BEGIN
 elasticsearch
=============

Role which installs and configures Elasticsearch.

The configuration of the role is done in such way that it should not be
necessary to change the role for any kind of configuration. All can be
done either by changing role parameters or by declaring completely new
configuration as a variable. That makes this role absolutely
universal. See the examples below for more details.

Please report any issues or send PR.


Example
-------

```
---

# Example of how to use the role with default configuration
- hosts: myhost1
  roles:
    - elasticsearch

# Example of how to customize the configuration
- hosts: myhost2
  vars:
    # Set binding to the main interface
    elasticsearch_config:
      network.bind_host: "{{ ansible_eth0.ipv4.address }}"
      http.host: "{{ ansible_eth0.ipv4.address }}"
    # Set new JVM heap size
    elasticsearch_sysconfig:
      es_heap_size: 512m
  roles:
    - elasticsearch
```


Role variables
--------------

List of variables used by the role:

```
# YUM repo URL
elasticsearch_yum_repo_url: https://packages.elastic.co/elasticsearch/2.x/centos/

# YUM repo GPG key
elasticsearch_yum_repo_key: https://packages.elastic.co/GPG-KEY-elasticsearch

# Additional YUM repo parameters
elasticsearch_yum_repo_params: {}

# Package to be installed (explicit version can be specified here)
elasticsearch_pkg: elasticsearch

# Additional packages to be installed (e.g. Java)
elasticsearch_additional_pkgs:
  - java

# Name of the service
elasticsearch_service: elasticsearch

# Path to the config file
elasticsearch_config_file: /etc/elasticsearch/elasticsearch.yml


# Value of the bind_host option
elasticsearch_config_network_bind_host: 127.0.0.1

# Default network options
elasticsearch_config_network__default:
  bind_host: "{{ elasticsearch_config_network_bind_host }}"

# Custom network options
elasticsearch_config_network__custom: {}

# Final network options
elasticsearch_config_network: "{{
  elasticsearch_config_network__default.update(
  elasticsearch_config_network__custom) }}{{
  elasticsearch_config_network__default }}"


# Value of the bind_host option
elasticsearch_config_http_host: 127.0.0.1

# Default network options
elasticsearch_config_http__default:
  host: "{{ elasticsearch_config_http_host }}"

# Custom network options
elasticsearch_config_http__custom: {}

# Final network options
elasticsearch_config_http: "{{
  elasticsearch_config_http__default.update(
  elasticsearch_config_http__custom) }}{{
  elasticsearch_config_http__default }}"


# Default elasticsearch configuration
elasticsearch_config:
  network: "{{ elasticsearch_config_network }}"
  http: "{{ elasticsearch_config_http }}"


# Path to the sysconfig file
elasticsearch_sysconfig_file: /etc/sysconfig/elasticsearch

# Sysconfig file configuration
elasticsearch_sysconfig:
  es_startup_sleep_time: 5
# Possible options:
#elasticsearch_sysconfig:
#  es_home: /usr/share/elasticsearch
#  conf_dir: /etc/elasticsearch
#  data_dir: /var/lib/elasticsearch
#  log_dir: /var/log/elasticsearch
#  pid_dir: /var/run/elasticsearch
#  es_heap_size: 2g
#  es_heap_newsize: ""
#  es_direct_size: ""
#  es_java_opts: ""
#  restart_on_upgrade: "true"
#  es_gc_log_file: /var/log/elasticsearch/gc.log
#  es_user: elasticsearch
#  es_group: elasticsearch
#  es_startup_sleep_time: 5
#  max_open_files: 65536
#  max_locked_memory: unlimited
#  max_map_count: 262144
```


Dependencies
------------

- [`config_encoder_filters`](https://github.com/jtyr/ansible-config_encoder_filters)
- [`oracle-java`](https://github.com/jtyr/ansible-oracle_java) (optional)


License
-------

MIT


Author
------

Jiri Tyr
END
* TASK TO COMPLETE: If a line appears above, it belongs in your answer, printed exactly.

* ANSWER BOX:
 elasticsearch
=============

Role which installs and configures Elasticsearch.

The configuration of the role is done in such way that it should not be
necessary to change the role for any kind of configuration. All can be
done either by changing role parameters or by declaring completely new
configuration as a variable. That makes this role absolutely
universal. See the examples below for more details.

Please report any issues or send PR.


Example
-------

```
---

# Example of how to use the role with default configuration
- hosts: myhost1
  roles:
    - elasticsearch

# Example of how to customize the configuration
- hosts: myhost2
  vars:
    # Set binding to the main interface
    elasticsearch_config:
      network.bind_host: "{{ ansible_eth0.ipv4.address }}"
      http.host: "{{ ansible_eth0.ipv4.address }}"
    # Set new JVM heap size
    elasticsearch_sysconfig:
      es_heap_size: 512m
  roles:
    - elasticsearch
```


Role variables
--------------

List of variables used by the role:

```
# YUM repo URL
elasticsearch_yum_repo_url: https://packages.elastic.co/elasticsearch/2.x/centos/

# YUM repo GPG key
elasticsearch_yum_repo_key: https://packages.elastic.co/GPG-KEY-elasticsearch

# Additional YUM repo parameters
elasticsearch_yum_repo_params: {}

# Package to be installed (explicit version can be specified here)
elasticsearch_pkg: elasticsearch

# Additional packages to be installed (e.g. Java)
elasticsearch_additional_pkgs:
  - java

# Name of the service
elasticsearch_service: elasticsearch

# Path to the config file
elasticsearch_config_file: /etc/elasticsearch/elasticsearch.yml


# Value of the bind_host option
elasticsearch_config_network_bind_host: 127.0.0.1

# Default network options
elasticsearch_config_network__default:
  bind_host: "{{ elasticsearch_config_network_bind_host }}"

# Custom network options
elasticsearch_config_network__custom: {}

# Final network options
elasticsearch_config_network: "{{
  elasticsearch_config_network__default.update(
  elasticsearch_config_network__custom) }}{{
  elasticsearch_config_network__default }}"


# Value of the bind_host option
elasticsearch_config_http_host: 127.0.0.1

# Default network options
elasticsearch_config_http__default:
  host: "{{ elasticsearch_config_http_host }}"

# Custom network options
elasticsearch_config_http__custom: {}

# Final network options
elasticsearch_config_http: "{{
  elasticsearch_config_http__default.update(
  elasticsearch_config_http__custom) }}{{
  elasticsearch_config_http__default }}"


# Default elasticsearch configuration
elasticsearch_config:
  network: "{{ elasticsearch_config_network }}"
  http: "{{ elasticsearch_config_http }}"


# Path to the sysconfig file
elasticsearch_sysconfig_file: /etc/sysconfig/elasticsearch

# Sysconfig file configuration
elasticsearch_sysconfig:
  es_startup_sleep_time: 5
# Possible options:
#elasticsearch_sysconfig:
#  es_home: /usr/share/elasticsearch
#  conf_dir: /etc/elasticsearch
#  data_dir: /var/lib/elasticsearch
#  log_dir: /var/log/elasticsearch
#  pid_dir: /var/run/elasticsearch
#  es_heap_size: 2g
#  es_heap_newsize: ""
#  es_direct_size: ""
#  es_java_opts: ""
#  restart_on_upgrade: "true"
#  es_gc_log_file: /var/log/elasticsearch/gc.log
#  es_user: elasticsearch
#  es_group: elasticsearch
#  es_startup_sleep_time: 5
#  max_open_files: 65536
#  max_locked_memory: unlimited
#  max_map_count: 262144
```


Dependencies
------------

- [`config_encoder_filters`](https://github.com/jtyr/ansible-config_encoder_filters)
- [`oracle-java`](https://github.com/jtyr/ansible-oracle_java) (optional)


License
-------

MIT


Author
------

Jiri Tyr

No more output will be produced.